As, you know, Sam can–can give you chapter and verse on that. So we have to do better if we expect others to do better and we need to start putting pressure on them in a way that they will feel it. So not just of the guys with guns, but the guys that are preaching and the guys that are paying money.

TOBIN:  Final thoughts on how we deal with this Star Wars bar where we are just one more–one more–one more pigeon in–in–for the bad guys to–to deal with.

PREGENT:  Exploit it and use our–use our levers of power and the–the lease is up in 2024 for Al Udeid airbase and we should move it to the UAE.

TOBIN:  As simple as that?

PREGENT:  We’ve got to start using–start using levers of–we’ve got to take away the excuse that yes, we’re doing all these things but were also hosting you. You know, we’re hoping you bomb the things that we are paying for.

TOBIN:  How do you–just briefly because we’ve don’t have much time, what do you think the reaction to–if–if the Trump administration or the successor to the Trump administration were to actually do that, what do you think–how–how they react?

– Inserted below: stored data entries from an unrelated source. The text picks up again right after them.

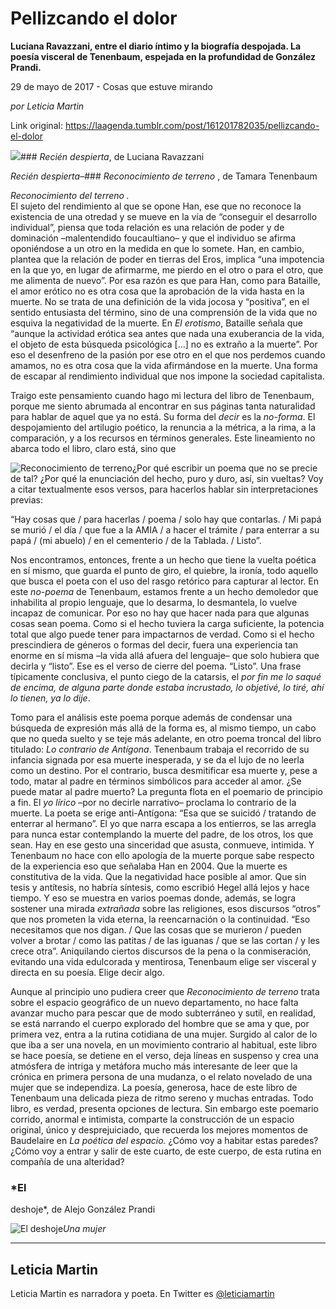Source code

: # Pellizcando el dolor

**Luciana Ravazzani, entre el diario íntimo y la
biografía despojada. La poesía visceral de
Tenenbaum, espejada en la profundidad de González Prandi.**

29 de mayo de 2017 - Cosas que estuve mirando

_por Leticia Martin_

Link original: https://laagenda.tumblr.com/post/161201782035/pellizcando-el-dolor

![](https://64.media.tumblr.com/83c6e9528e67e56bc164deb0bf4151b1/tumblr_inline_pk0l5oT9dT1t6q87u_500.png)### *Recién despierta*, de Luciana Ravazzani

*Recién despierta–*### *Reconocimiento
de terreno* , de Tamara
Tenenbaum

*Reconocimiento
del terreno* *.*  
El
sujeto del rendimiento al que se opone Han, ese que no reconoce la
existencia de una otredad y se mueve en la vía de “conseguir el
desarrollo individual”, piensa que toda relación es una relación
de poder y de dominación –malentendido foucaultiano– y que el
individuo se afirma oponiéndose a un otro en la medida en que lo
somete. Han, en cambio, plantea que la relación de poder en tierras
del Eros, implica “una impotencia en la que yo, en lugar de
afirmarme, me pierdo en el otro o para el otro, que me alimenta de
nuevo”. Por esa razón es que para Han, como para Bataille, el amor
erótico no es otra cosa que la aprobación de la vida hasta en la
muerte. No se trata de una definición de la vida jocosa y
“positiva”, en el sentido entusiasta del término, sino de una
comprensión de la vida que no esquiva la negatividad de la muerte.
En *El
erotismo*,
Bataille señala que “aunque la actividad erótica sea antes que
nada una exuberancia de la vida, el objeto de esta búsqueda
psicológica […] no es extraño a la muerte”. Por eso el
desenfreno de la pasión por ese otro en el que nos perdemos cuando
amamos, no es otra cosa que la vida afirmándose en la muerte. Una
forma de escapar al rendimiento individual que nos impone la sociedad
capitalista.

Traigo
este pensamiento cuando hago mi lectura del libro de Tenenbaum,
porque me siento abrumada al encontrar en sus páginas tanta
naturalidad para hablar de aquel que ya no está. Su forma del *decir*
es la *no-forma*.
El despojamiento del artilugio poético, la renuncia a la métrica, a
la rima, a la comparación, y a los recursos en términos generales.
Este lineamiento no abarca todo el libro, claro está, sino que


![Reconocimiento de terreno](https://64.media.tumblr.com/63931c990126cc59429c4d88a92e1c39/tumblr_inline_pk0l5pryqx1t6q87u_250.png)¿Por
qué escribir un poema que no se precie de tal? ¿Por qué la
enunciación del hecho, puro y duro, así, sin vueltas? Voy a citar
textualmente esos versos, para hacerlos hablar sin interpretaciones
previas:

“Hay
cosas que / para hacerlas / poema / solo hay que contarlas. / Mi papá
se murió / el día / que fue a la AMIA / a hacer el trámite / para
enterrar a su papá / (mi abuelo) / en el cementerio / de la Tablada.
/ Listo”.

Nos
encontramos, entonces, frente a un hecho que tiene la vuelta poética
en sí mismo, que guarda el punto de giro, el quiebre, la ironía,
todo aquello que busca el poeta con el uso del rasgo retórico para
capturar al lector. En este *no-poema*
de Tenenbaum, estamos frente a un hecho demoledor que inhabilita al
propio lenguaje, que lo desarma, lo desmantela, lo vuelve incapaz de
comunicar. Por eso no hay que hacer nada para que algunas cosas sean
poema. Como si el hecho tuviera la carga suficiente, la potencia
total que algo puede tener para impactarnos de verdad. Como si el
hecho prescindiera de géneros o formas del decir, fuera una
experiencia tan enorme en sí misma –la vida allá afuera del
lenguaje– que solo hubiera que decirla y “listo”. Ese es el
verso de cierre del poema. “Listo”. Una frase típicamente
conclusiva, el punto ciego de la catarsis, el *por
fin me lo saqué de encima, de alguna parte donde estaba incrustado,
lo objetivé, lo tiré, ahí lo tienen, ya lo dije*.  


Tomo
para el análisis este poema porque además de condensar una búsqueda
de expresión más allá de la forma es, al mismo tiempo, un cabo que
no queda suelto y se teje más adelante, en otro poema troncal del
libro titulado: *Lo
contrario de Antígona*.
Tenenbaum trabaja el recorrido de su infancia signada por esa muerte
inesperada, y se da el lujo de no leerla como un destino. Por el
contrario, busca desmitificar esa muerte y, pese a todo, matar al
padre en términos simbólicos para acceder al amor. ¿Se puede matar
al padre muerto? La pregunta flota en el poemario de principio a fin.
El *yo
lírico*
–por no decirle narrativo– proclama lo contrario de la muerte. La
poeta se erige anti-Antígona: “Esa que se suicidó / tratando de
enterrar al hermano”. El yo que narra escapa a los entierros, se
las arregla para nunca estar contemplando la muerte del padre, de los
otros, los que sean. Hay en ese gesto una sinceridad que asusta,
conmueve, intimida. Y Tenenbaum no hace con ello apología de la
muerte porque sabe respecto de la experiencia eso que señalaba Han
en 2004. Que la muerte es constitutiva de la vida. Que la negatividad
hace posible al amor. Que sin tesis y antítesis, no habría
síntesis, como escribió Hegel allá lejos y hace tiempo. Y eso se
muestra en varios poemas donde, además, se logra sostener una mirada
*extrañada*
sobre las religiones, esos discursos “otros” que nos prometen la
vida eterna, la reencarnación o la continuidad. “Eso necesitamos
que nos digan. / Que las cosas que se murieron / pueden volver a
brotar / como las patitas / de las iguanas / que se las cortan / y
les crece otra”. Aniquilando ciertos discursos de la pena o la
conmiseración, evitando una vida edulcorada y mentirosa, Tenenbaum
elige ser visceral y directa en su poesía. Elige decir algo.  

Aunque
al principio uno pudiera creer que *Reconocimiento
de terreno* trata
sobre el espacio geográfico de un nuevo departamento, no hace falta
avanzar mucho para pescar que de modo subterráneo y sutil, en
realidad, se está narrando el cuerpo explorado del hombre que se ama
y que, por primera vez, entra a la rutina cotidiana de una mujer.
Surgido al calor de lo que iba a ser una novela, en un movimiento
contrario al habitual, este libro se hace poesía, se detiene en el
verso, deja líneas en suspenso y crea una atmósfera de intriga y
metáfora mucho más interesante de leer que la crónica en primera
persona de una mudanza, o el relato novelado de una mujer que se
independiza. La poesía, generosa, hace de este libro de Tenenbaum
una delicada pieza de ritmo sereno y muchas entradas. Todo libro, es
verdad, presenta opciones de lectura. Sin embargo este poemario
corrido, anormal e intimista, comparte la construcción de un espacio
original, único y desprejuiciado, que recuerda los mejores momentos
de Baudelaire en *La
poética del espacio.* ¿Cómo
voy a habitar estas paredes? ¿Cómo voy a entrar y salir de este
cuarto, de este cuerpo, de esta rutina en compañía de una
alteridad?

### *El
deshoje*, de Alejo González Prandi

![El deshoje](https://64.media.tumblr.com/748aa7de876c3ff41894972990e10dc3/tumblr_inline_pk0l5p7RGE1t6q87u_250.jpg)*Una
mujer*  
  




---

 Leticia Martin
---------------

 Leticia Martin es narradora y poeta. En Twitter es [@leticiamartin](https://twitter.com/leticiamartin)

PREGENT:  Well, they–they would probably be shocked, but we should also add–

TOBIN:  –We–we know they be shocked.

PREGENT:  They’d be shocked, they lose it, they would probably start making some overtures and that’s the biggest risk. It goes back to what you said. We have to start looking–looking for simple overtures from these governments in order to release sanctions or–or increase economic opportunities for these countries. We’re looking for something like that from Iran and we keep saying that. If Iran does this, we might do that. We need to take away from our allies or strategic foes here, the incentive to just do enough in the US will back off. Doing enough needs to be doing a lot and we’ve identified everything today on what we need to be looking at.

TOBIN:  All right. Do we have any more time? Okay, the answer is no. I want to thank everybody in this panel for a great job of illustrating.

(APPLAUSE)

Sam, Seth, Michael, Cliff, for illustrating the problems and what we’re going to do about it.

ROMAN:  Before we close, there’s a few things that I’d like to deliver. We do have to be off the floor by 4:10, so this will be brief. First of all, I want to thank EJ Kimball (SP) for media support from our staff and also Tricia McNulty (SP) who is involved vital in planning this for the last four months.

(APPLAUSE)

All the right food, all of the great (INAUDIBLE) that you had came from her. There’s also our speakers who came, thank you all of you for showing up today, everyone who helped with media support with EJ and Patricia, and there’s a lot of unnamed individuals that are responsible for live streaming, for sound, for audio, for the stage construction, for allowing us to have the space, and especially thanks to the International Spy Museum for really putting on a very, very nice time for us, having this be one of the first events in their new space.

(APPLAUSE)

Make sure you check out the Bond vehicle downstairs. It’s a great Aston Martin. There’s no rockets to come out of it, but just on a–on a few final thoughts, you heard many different items today, we encourage you to follow up on meforum.org, our website, on Twitter, on our Facebook page, but I’d like to give this stage to Daniel Pipes for a few final thoughts, our founder and president, and thank you all for joining us today. So please just give some time to Daniel and–and will get out of here.

(APPLAUSE)

PIPES:  Thank you. I don’t need much time. I just want to thank Craig who is actually the one who put this together. So thank you to you. Thank you all for joining us.

(APPLAUSE)

Let’s take this message to the world.